== DATA SHOWN
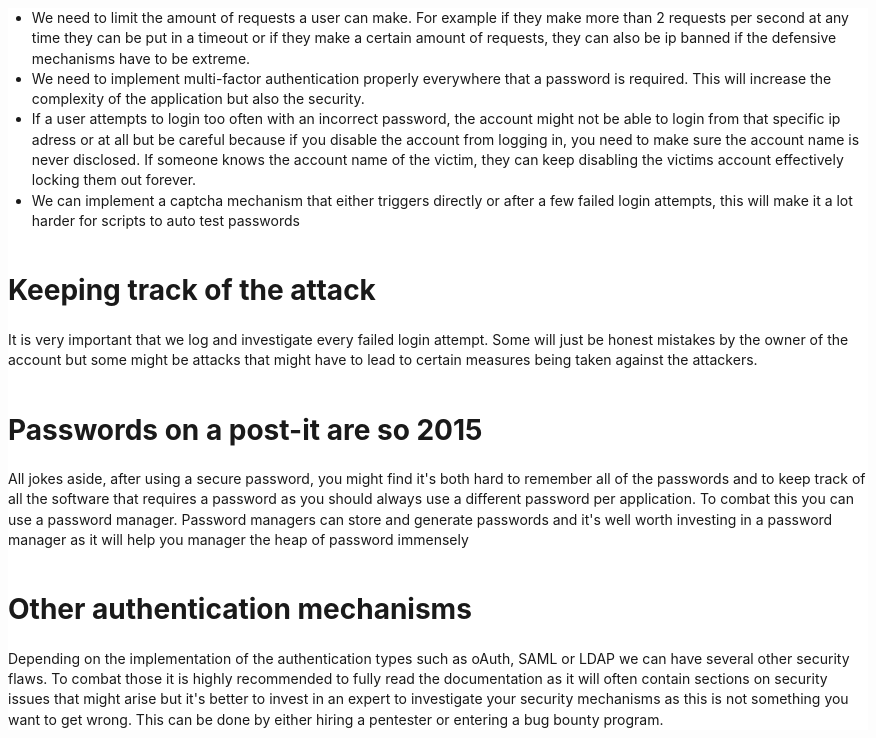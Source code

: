 - We need to limit the amount of requests a user can make. For example if they make more than 2 requests per second at any time they can be put in a timeout or if they make a certain amount of requests, they can also be ip banned if the defensive mechanisms have to be extreme.
- We need to implement multi-factor authentication properly everywhere that a password is required. This will increase the complexity of the application but also the security.
- If a user attempts to login too often with an incorrect password, the account might not be able to login from that specific ip adress or at all but be careful because if you disable the account from logging in, you need to make sure the account name is never disclosed. If someone knows the account name of the victim, they can keep disabling the victims account effectively locking them out forever.
- We can implement a captcha mechanism that either triggers directly or after a few failed login attempts, this will make it a lot harder for scripts to auto test passwords

# Keeping track of the attack

It is very important that we log and investigate every failed login attempt. Some will just be honest mistakes by the owner of the account but some might be attacks that might have to lead to certain measures being taken against the attackers. 

# Passwords on a post-it are so 2015

All jokes aside, after using a secure password, you might find it's both hard to remember all of the passwords and to keep track of all the software that requires a password as you should always use a different password per application. To combat this you can use a password manager. Password managers can store and generate passwords and it's well worth investing in a password manager as it will help you manager the heap of password immensely

# Other authentication mechanisms

Depending on the implementation of the authentication types such as oAuth, SAML or LDAP we can have several other security flaws. To combat those it is highly recommended to fully read the documentation as it will often contain sections on security issues that might arise but it's better to invest in an expert to investigate your security mechanisms as this is not something you want to get wrong. This can be done by either hiring a pentester or entering a bug bounty program.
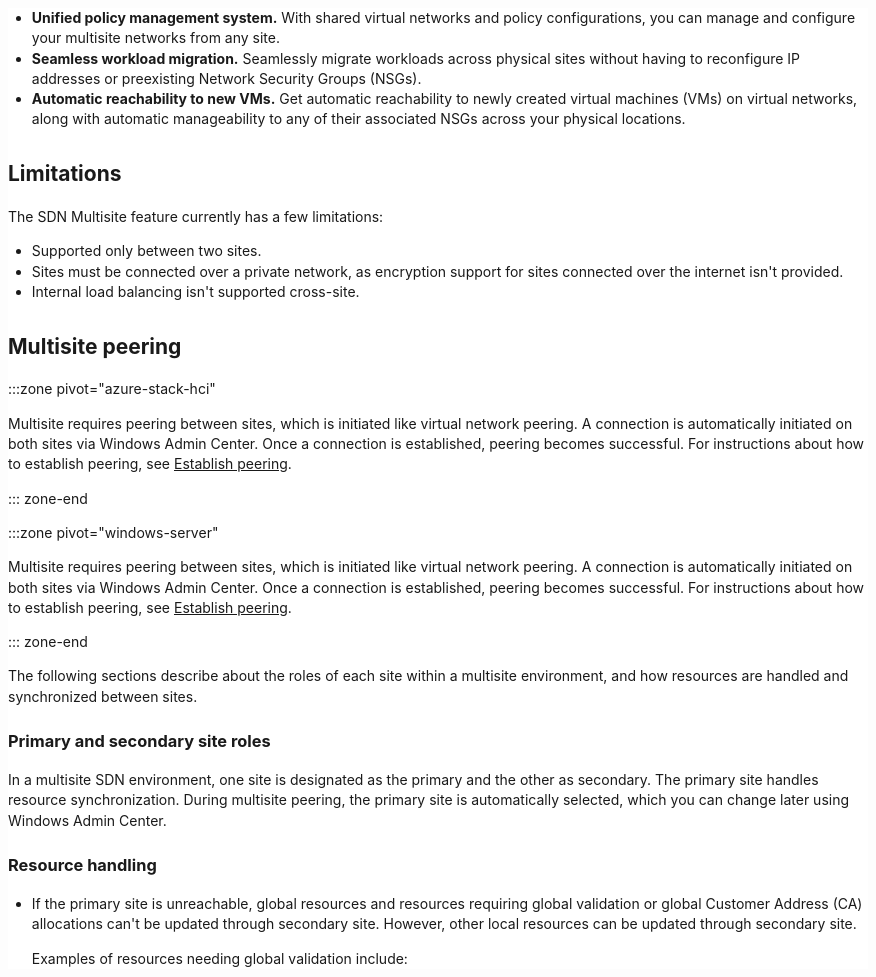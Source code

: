 - **Unified policy management system.** With shared virtual networks and policy configurations, you can manage and configure your multisite networks from any site.
- **Seamless workload migration.** Seamlessly migrate workloads across physical sites without having to reconfigure IP addresses or preexisting Network Security Groups (NSGs).
- **Automatic reachability to new VMs.** Get automatic reachability to newly created virtual machines (VMs) on virtual networks, along with automatic manageability to any of their associated NSGs across your physical locations.

## Limitations

The SDN Multisite feature currently has a few limitations:

- Supported only between two sites.
- Sites must be connected over a private network, as encryption support for sites connected over the internet isn't provided.
- Internal load balancing isn't supported cross-site.

## Multisite peering

:::zone pivot="azure-stack-hci"

Multisite requires peering between sites, which is initiated like virtual network peering. A connection is automatically initiated on both sites via Windows Admin Center. Once a connection is established, peering becomes successful. For instructions about how to establish peering, see [Establish peering](../manage/manage-sdn-multisite.md?pivot=azure-stack-hci#establish-peering).  

::: zone-end

:::zone pivot="windows-server"

Multisite requires peering between sites, which is initiated like virtual network peering. A connection is automatically initiated on both sites via Windows Admin Center. Once a connection is established, peering becomes successful. For instructions about how to establish peering, see [Establish peering](../manage/manage-sdn-multisite.md?pivots=windows-server&context=/windows-server/context/windows-server-edge-networking#establish-peering).  

::: zone-end

The following sections describe about the roles of each site within a multisite environment, and how resources are handled and synchronized between sites.

### Primary and secondary site roles

In a multisite SDN environment, one site is designated as the primary and the other as secondary. The primary site handles resource synchronization. During multisite peering, the primary site is automatically selected, which you can change later using Windows Admin Center.

### Resource handling

- If the primary site is unreachable, global resources and resources requiring global validation or global Customer Address (CA) allocations can't be updated through secondary site. However, other local resources can be updated through secondary site.

    Examples of resources needing global validation include:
====
HOW TO COMPLETE THIS TASK:
Beginning with the first line of the material above, please output each line exactly through the line that contains "# Other authentication mechanisms", and only those, leaving out pictures.

SOLUTION TO THE EXERCISE:
Source code

: - We need to limit the amount of requests a user can make. For example if they make more than 2 requests per second at any time they can be put in a timeout or if they make a certain amount of requests, they can also be ip banned if the defensive mechanisms have to be extreme.
- We need to implement multi-factor authentication properly everywhere that a password is required. This will increase the complexity of the application but also the security.
- If a user attempts to login too often with an incorrect password, the account might not be able to login from that specific ip adress or at all but be careful because if you disable the account from logging in, you need to make sure the account name is never disclosed. If someone knows the account name of the victim, they can keep disabling the victims account effectively locking them out forever.
- We can implement a captcha mechanism that either triggers directly or after a few failed login attempts, this will make it a lot harder for scripts to auto test passwords

# Keeping track of the attack

It is very important that we log and investigate every failed login attempt. Some will just be honest mistakes by the owner of the account but some might be attacks that might have to lead to certain measures being taken against the attackers. 

# Passwords on a post-it are so 2015

All jokes aside, after using a secure password, you might find it's both hard to remember all of the passwords and to keep track of all the software that requires a password as you should always use a different password per application. To combat this you can use a password manager. Password managers can store and generate passwords and it's well worth investing in a password manager as it will help you manager the heap of password immensely

# Other authentication mechanisms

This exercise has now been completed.